From: Kirill Tkhai <tkhai@yandex.ru>
To: linux-kernel@vger.kernel.org
Cc: nicolas.pitre@linaro.org, peterz@infradead.org, pjt@google.com,
oleg@redhat.com, rostedt@goodmis.org, umgwanakikbuti@gmail.com,
ktkhai@parallels.com, tim.c.chen@linux.intel.com,
mingo@kernel.org
Subject: [PATCH v2 5/5] sched/fair: Remove double_lock_balance() from load_balance()
Date: Sat, 26 Jul 2014 18:59:52 +0400 [thread overview]
Message-ID: <20140726145949.6308.12411.stgit@localhost> (raw)
In-Reply-To: <20140726145508.6308.69121.stgit@localhost>
Keep on_rq = ONRQ_MIGRATING, while task is migrating, instead.
v2: Added missed check_preempt_curr() in attach_tasks().
Signed-off-by: Kirill Tkhai <ktkhai@parallels.com>
---
kernel/sched/fair.c | 85 +++++++++++++++++++++++++++++++++------------------
1 file changed, 55 insertions(+), 30 deletions(-)
diff --git a/kernel/sched/fair.c b/kernel/sched/fair.c
index a1b74f2..a47fb3f 100644
--- a/kernel/sched/fair.c
+++ b/kernel/sched/fair.c
@@ -4706,9 +4706,9 @@ static void check_preempt_wakeup(struct rq *rq, struct task_struct *p, int wake_
return;
/*
- * This is possible from callers such as move_task(), in which we
- * unconditionally check_prempt_curr() after an enqueue (which may have
- * lead to a throttle).

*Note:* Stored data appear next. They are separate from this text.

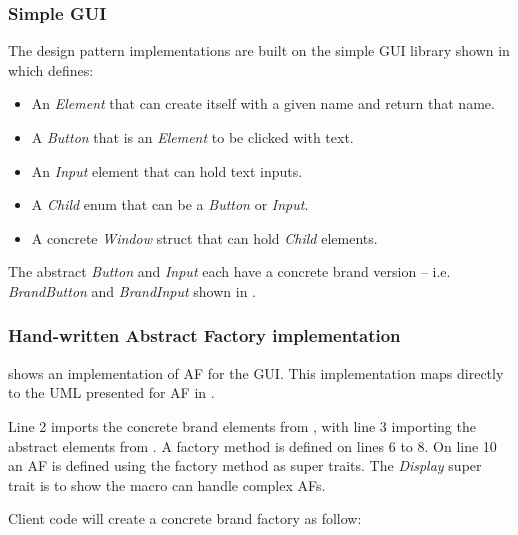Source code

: \subsubsection{Simple GUI}
The design pattern implementations are built on the simple GUI library shown in  which defines:

\begin{itemize}
	\item An \textit{Element} that can create itself with a given name and return that name.
	\item A \textit{Button} that is an \textit{Element} to be clicked with text.
	\item An \textit{Input} element that can hold text inputs.
	\item A \textit{Child} enum that can be a \textit{Button} or \textit{Input}.
	\item A concrete \textit{Window} struct that can hold \textit{Child} elements.
\end{itemize}


The abstract \textit{Button} and \textit{Input} each have a concrete brand version -- i.e. \textit{BrandButton} and \textit{BrandInput} shown in .


\subsubsection{Hand-written Abstract Factory implementation}
 shows an implementation of AF for the GUI.
This implementation maps directly to the UML presented for AF in .


Line 2 imports the concrete brand elements from , with line 3 importing the abstract elements from .
A factory method is defined on lines 6 to 8.
On line 10 an AF is defined using the factory method as super traits.
The \textit{Display} super trait is to show the macro can handle complex AFs.

Client code will create a concrete brand factory as follow:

This both saves work and prevents false
+ * This is possible from callers, in which we unconditionally
+ * check_prempt_curr() after an enqueue (which may have lead
+ * to a throttle). This both saves work and prevents false
* next-buddy nomination below.
*/
if (unlikely(throttled_hierarchy(cfs_rq_of(pse))))

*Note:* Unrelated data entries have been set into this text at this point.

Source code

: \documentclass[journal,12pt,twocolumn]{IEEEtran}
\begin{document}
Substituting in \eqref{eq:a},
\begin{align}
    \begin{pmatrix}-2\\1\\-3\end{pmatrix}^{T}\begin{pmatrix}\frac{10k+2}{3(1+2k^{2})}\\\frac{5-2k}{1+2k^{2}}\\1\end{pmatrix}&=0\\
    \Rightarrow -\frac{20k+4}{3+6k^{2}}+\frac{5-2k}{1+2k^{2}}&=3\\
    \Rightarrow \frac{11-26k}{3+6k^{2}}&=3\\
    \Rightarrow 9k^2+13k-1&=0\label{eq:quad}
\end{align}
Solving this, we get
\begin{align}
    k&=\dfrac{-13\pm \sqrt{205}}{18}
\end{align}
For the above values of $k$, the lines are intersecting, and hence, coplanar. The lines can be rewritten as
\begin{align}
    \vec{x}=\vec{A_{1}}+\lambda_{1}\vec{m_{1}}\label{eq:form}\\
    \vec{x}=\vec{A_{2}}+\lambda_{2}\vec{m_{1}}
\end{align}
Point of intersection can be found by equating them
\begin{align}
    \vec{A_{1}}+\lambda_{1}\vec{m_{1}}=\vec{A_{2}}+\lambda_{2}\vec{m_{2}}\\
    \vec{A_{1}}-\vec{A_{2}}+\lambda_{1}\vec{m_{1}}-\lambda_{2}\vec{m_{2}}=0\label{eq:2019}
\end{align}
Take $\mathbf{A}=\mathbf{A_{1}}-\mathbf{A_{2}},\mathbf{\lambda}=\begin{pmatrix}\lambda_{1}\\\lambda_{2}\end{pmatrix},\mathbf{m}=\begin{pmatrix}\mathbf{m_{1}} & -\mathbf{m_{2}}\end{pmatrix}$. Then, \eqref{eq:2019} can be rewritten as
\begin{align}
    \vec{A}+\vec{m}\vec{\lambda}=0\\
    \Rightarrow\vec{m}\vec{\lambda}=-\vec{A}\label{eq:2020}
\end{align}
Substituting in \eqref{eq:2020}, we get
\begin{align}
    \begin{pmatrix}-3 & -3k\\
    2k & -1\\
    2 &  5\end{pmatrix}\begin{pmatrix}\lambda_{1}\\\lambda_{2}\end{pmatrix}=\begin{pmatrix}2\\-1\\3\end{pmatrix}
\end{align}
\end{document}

@@ -5114,20 +5114,22 @@ struct lb_env {
unsigned int loop_max;
enum fbq_type fbq_type;
+ struct list_head tasks;
};
/*
- * move_task - move a task from one runqueue to another runqueue.

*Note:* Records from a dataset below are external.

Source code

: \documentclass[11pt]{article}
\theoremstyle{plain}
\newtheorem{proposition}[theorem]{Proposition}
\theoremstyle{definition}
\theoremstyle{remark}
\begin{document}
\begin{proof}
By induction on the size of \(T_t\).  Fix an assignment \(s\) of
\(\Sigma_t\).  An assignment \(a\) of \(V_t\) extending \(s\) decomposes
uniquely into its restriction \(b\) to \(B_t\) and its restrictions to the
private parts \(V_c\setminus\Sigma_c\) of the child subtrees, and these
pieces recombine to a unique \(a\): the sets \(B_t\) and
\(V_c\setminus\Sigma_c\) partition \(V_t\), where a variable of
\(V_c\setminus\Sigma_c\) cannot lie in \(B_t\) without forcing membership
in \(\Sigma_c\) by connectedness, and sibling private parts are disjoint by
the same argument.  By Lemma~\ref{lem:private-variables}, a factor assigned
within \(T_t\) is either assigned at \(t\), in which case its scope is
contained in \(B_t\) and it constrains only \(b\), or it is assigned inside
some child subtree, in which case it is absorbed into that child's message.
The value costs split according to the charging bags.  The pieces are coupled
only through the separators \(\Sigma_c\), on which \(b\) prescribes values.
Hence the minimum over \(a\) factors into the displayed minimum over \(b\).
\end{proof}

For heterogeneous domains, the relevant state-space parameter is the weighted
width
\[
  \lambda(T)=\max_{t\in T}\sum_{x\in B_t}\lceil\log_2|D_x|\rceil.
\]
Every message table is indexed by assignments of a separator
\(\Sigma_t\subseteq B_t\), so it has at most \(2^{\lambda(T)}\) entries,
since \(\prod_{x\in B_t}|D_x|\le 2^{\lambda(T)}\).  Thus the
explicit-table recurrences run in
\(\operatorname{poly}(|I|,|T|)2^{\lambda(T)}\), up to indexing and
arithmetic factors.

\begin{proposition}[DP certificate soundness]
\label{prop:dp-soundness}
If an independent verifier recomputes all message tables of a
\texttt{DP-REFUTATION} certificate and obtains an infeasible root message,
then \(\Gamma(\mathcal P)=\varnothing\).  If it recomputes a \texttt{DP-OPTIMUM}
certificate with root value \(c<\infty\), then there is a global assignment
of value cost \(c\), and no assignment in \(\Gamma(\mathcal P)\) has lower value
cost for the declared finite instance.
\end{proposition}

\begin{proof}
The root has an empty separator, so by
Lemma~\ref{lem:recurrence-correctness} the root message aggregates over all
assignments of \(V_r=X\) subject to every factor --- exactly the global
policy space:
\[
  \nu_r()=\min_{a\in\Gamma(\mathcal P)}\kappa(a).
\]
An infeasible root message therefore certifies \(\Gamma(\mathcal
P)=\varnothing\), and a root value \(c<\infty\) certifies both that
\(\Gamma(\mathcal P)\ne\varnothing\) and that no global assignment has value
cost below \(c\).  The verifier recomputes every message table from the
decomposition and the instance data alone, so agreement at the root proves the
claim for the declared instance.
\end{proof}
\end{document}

- * Both runqueues must be locked.
+ * detach_task - detach a task from its runqueue for migration.
+ * The runqueue must be locked.
*/
-static void move_task(struct task_struct *p, struct lb_env *env)
+static void detach_task(struct task_struct *p, struct lb_env *env)
{
deactivate_task(env->src_rq, p, 0);
+ list_add(&p->se.group_node, &env->tasks);
+ p->on_rq = ONRQ_MIGRATING;
set_task_cpu(p, env->dst_cpu);
- activate_task(env->dst_rq, p, 0);
- check_preempt_curr(env->dst_rq, p, 0);
}
+
/*
* Is this task likely cache-hot?
*
@@ -5362,9 +5364,9 @@ static struct task_struct *detach_one_task(struct lb_env *env)
/*
* Right now, this is only the second place where
- * lb_gained[env->idle] is updated (other is move_tasks)
+ * lb_gained[env->idle] is updated (other is detach_tasks)
* so we can safely collect stats here rather than
- * inside move_tasks().
+ * inside detach_tasks().
*/
schedstat_inc(env->sd, lb_gained[env->idle]);
return p;
@@ -5375,18 +5377,18 @@ static struct task_struct *detach_one_task(struct lb_env *env)
static const unsigned int sched_nr_migrate_break = 32;
/*
- * move_tasks tries to move up to imbalance weighted load from busiest to
- * this_rq, as part of a balancing operation within domain "sd".
- * Returns 1 if successful and 0 otherwise.
+ * detach_tasks tries to detach up to imbalance weighted load from busiest_rq,
+ * as part of a balancing operation within domain "sd".
+ * Returns number of detached tasks if successful and 0 otherwise.
*
- * Called with both runqueues locked.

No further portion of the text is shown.